***** Records provided

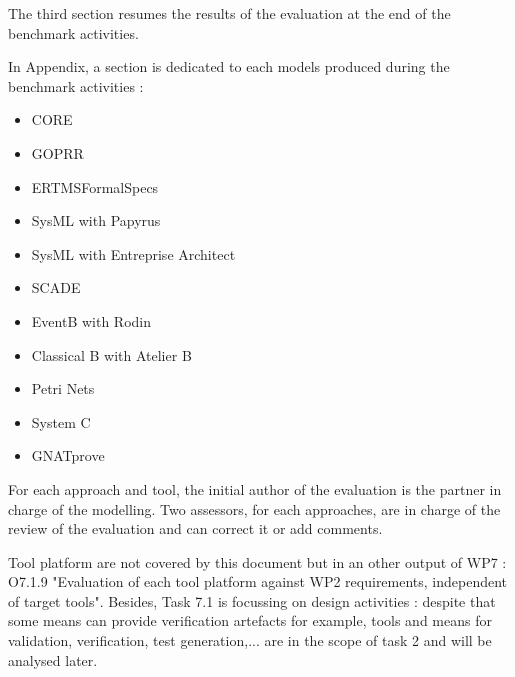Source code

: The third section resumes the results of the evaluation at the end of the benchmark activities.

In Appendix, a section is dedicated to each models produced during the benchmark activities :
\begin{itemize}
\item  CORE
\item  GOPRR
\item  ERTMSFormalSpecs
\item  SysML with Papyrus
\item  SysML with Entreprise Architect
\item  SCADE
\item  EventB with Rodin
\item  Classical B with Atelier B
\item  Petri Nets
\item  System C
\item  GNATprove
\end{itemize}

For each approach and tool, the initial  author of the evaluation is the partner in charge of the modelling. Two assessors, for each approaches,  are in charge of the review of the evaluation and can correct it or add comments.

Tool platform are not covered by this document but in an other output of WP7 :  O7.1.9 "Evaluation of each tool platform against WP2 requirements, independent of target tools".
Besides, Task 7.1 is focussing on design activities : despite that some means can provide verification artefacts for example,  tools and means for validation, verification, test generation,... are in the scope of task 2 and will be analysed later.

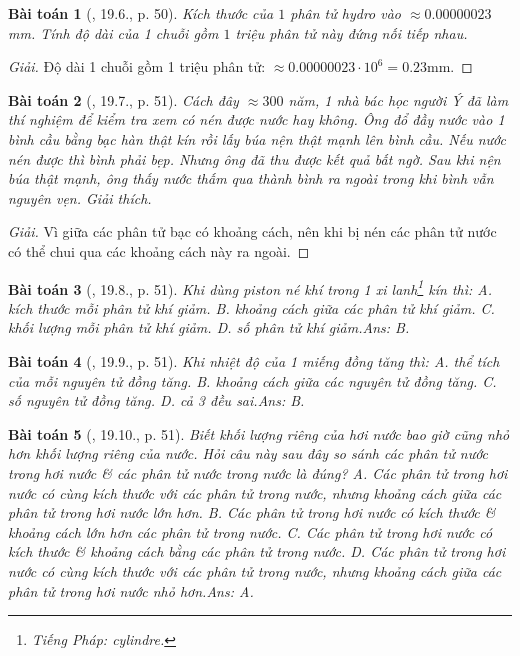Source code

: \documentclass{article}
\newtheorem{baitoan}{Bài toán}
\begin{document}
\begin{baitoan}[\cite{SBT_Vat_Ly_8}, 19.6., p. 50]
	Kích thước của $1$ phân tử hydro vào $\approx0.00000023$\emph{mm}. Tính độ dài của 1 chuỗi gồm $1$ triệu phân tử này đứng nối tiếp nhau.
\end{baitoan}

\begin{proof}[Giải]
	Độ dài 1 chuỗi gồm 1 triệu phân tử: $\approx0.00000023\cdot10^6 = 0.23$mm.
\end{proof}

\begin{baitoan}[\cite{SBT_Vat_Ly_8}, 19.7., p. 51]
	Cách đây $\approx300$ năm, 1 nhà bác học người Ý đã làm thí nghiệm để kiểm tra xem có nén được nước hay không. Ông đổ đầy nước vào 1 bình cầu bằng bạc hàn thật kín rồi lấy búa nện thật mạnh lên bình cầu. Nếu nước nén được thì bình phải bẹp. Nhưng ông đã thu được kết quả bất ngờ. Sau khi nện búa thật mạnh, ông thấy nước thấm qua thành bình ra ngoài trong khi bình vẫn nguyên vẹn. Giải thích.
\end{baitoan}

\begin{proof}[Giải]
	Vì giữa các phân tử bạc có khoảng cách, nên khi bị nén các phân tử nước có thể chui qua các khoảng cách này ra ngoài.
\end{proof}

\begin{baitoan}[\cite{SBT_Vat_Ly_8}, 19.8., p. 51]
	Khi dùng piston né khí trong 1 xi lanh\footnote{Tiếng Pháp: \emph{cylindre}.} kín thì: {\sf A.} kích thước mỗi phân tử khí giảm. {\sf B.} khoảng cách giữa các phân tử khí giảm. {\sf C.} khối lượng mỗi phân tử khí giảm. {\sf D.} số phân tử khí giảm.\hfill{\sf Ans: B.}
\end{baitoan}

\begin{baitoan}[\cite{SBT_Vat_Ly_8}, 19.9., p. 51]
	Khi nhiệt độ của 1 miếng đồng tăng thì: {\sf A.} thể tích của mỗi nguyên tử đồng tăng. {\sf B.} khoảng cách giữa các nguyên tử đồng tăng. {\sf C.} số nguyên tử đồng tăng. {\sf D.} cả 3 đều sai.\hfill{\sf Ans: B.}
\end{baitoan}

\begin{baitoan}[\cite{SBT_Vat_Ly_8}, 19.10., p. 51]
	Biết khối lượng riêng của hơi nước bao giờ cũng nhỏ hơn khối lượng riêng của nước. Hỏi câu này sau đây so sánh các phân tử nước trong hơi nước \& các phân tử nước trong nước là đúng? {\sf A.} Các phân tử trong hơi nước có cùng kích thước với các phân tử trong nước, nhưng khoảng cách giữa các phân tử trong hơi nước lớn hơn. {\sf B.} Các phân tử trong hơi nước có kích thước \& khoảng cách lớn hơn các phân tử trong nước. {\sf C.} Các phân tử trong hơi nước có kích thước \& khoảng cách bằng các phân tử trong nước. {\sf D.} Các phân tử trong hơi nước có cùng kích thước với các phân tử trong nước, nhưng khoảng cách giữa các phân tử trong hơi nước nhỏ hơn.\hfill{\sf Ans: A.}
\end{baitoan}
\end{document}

**********

> _What to produce_
Output the records above exactly as written, but leave out the pictures.

> _Answer box_
Source code

: The third section resumes the results of the evaluation at the end of the benchmark activities.

In Appendix, a section is dedicated to each models produced during the benchmark activities :
\begin{itemize}
\item  CORE
\item  GOPRR
\item  ERTMSFormalSpecs
\item  SysML with Papyrus
\item  SysML with Entreprise Architect
\item  SCADE
\item  EventB with Rodin
\item  Classical B with Atelier B
\item  Petri Nets
\item  System C
\item  GNATprove
\end{itemize}

For each approach and tool, the initial  author of the evaluation is the partner in charge of the modelling. Two assessors, for each approaches,  are in charge of the review of the evaluation and can correct it or add comments.

Tool platform are not covered by this document but in an other output of WP7 :  O7.1.9 "Evaluation of each tool platform against WP2 requirements, independent of target tools".
Besides, Task 7.1 is focussing on design activities : despite that some means can provide verification artefacts for example,  tools and means for validation, verification, test generation,... are in the scope of task 2 and will be analysed later.

Source code

: \documentclass{article}
\newtheorem{baitoan}{Bài toán}
\begin{document}
\begin{baitoan}[\cite{SBT_Vat_Ly_8}, 19.6., p. 50]
	Kích thước của $1$ phân tử hydro vào $\approx0.00000023$\emph{mm}. Tính độ dài của 1 chuỗi gồm $1$ triệu phân tử này đứng nối tiếp nhau.
\end{baitoan}

\begin{proof}[Giải]
	Độ dài 1 chuỗi gồm 1 triệu phân tử: $\approx0.00000023\cdot10^6 = 0.23$mm.
\end{proof}

\begin{baitoan}[\cite{SBT_Vat_Ly_8}, 19.7., p. 51]
	Cách đây $\approx300$ năm, 1 nhà bác học người Ý đã làm thí nghiệm để kiểm tra xem có nén được nước hay không. Ông đổ đầy nước vào 1 bình cầu bằng bạc hàn thật kín rồi lấy búa nện thật mạnh lên bình cầu. Nếu nước nén được thì bình phải bẹp. Nhưng ông đã thu được kết quả bất ngờ. Sau khi nện búa thật mạnh, ông thấy nước thấm qua thành bình ra ngoài trong khi bình vẫn nguyên vẹn. Giải thích.
\end{baitoan}

\begin{proof}[Giải]
	Vì giữa các phân tử bạc có khoảng cách, nên khi bị nén các phân tử nước có thể chui qua các khoảng cách này ra ngoài.
\end{proof}

\begin{baitoan}[\cite{SBT_Vat_Ly_8}, 19.8., p. 51]
	Khi dùng piston né khí trong 1 xi lanh\footnote{Tiếng Pháp: \emph{cylindre}.} kín thì: {\sf A.} kích thước mỗi phân tử khí giảm. {\sf B.} khoảng cách giữa các phân tử khí giảm. {\sf C.} khối lượng mỗi phân tử khí giảm. {\sf D.} số phân tử khí giảm.\hfill{\sf Ans: B.}
\end{baitoan}

\begin{baitoan}[\cite{SBT_Vat_Ly_8}, 19.9., p. 51]
	Khi nhiệt độ của 1 miếng đồng tăng thì: {\sf A.} thể tích của mỗi nguyên tử đồng tăng. {\sf B.} khoảng cách giữa các nguyên tử đồng tăng. {\sf C.} số nguyên tử đồng tăng. {\sf D.} cả 3 đều sai.\hfill{\sf Ans: B.}
\end{baitoan}

\begin{baitoan}[\cite{SBT_Vat_Ly_8}, 19.10., p. 51]
	Biết khối lượng riêng của hơi nước bao giờ cũng nhỏ hơn khối lượng riêng của nước. Hỏi câu này sau đây so sánh các phân tử nước trong hơi nước \& các phân tử nước trong nước là đúng? {\sf A.} Các phân tử trong hơi nước có cùng kích thước với các phân tử trong nước, nhưng khoảng cách giữa các phân tử trong hơi nước lớn hơn. {\sf B.} Các phân tử trong hơi nước có kích thước \& khoảng cách lớn hơn các phân tử trong nước. {\sf C.} Các phân tử trong hơi nước có kích thước \& khoảng cách bằng các phân tử trong nước. {\sf D.} Các phân tử trong hơi nước có cùng kích thước với các phân tử trong nước, nhưng khoảng cách giữa các phân tử trong hơi nước nhỏ hơn.\hfill{\sf Ans: A.}
\end{baitoan}
\end{document}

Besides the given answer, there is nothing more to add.